Go over the data and copy out each line with "objects" in it.

(Beginning of Supplied information)

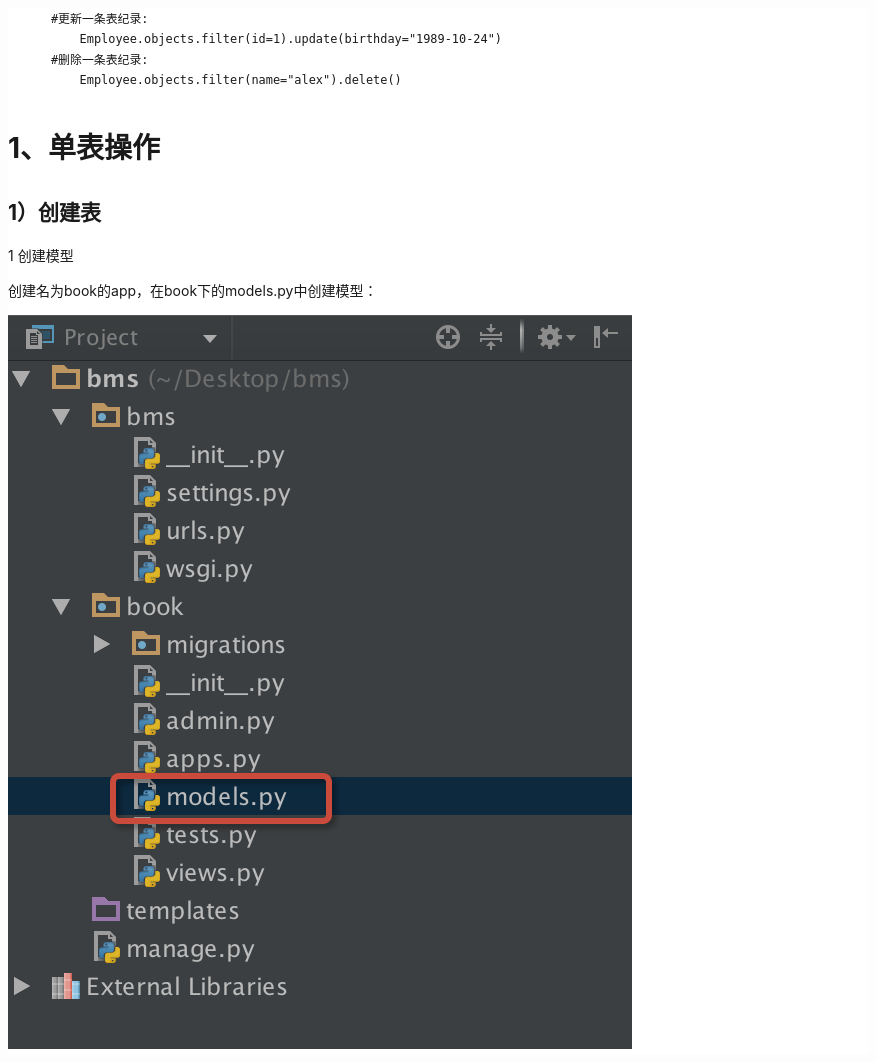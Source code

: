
 ```
      #更新一条表纪录:
          Employee.objects.filter(id=1).update(birthday="1989-10-24")
      #删除一条表纪录:
          Employee.objects.filter(name="alex").delete()
```

# 1、单表操作

## 1）创建表

1  创建模型

创建名为book的app，在book下的models.py中创建模型：

![](images/WEBRESOURCE419138fd67f6ad8e61201fdeabb79c71截图.png)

(End of Supplied information)

(Result)
          Employee.objects.filter(id=1).update(birthday="1989-10-24")
          Employee.objects.filter(name="alex").delete()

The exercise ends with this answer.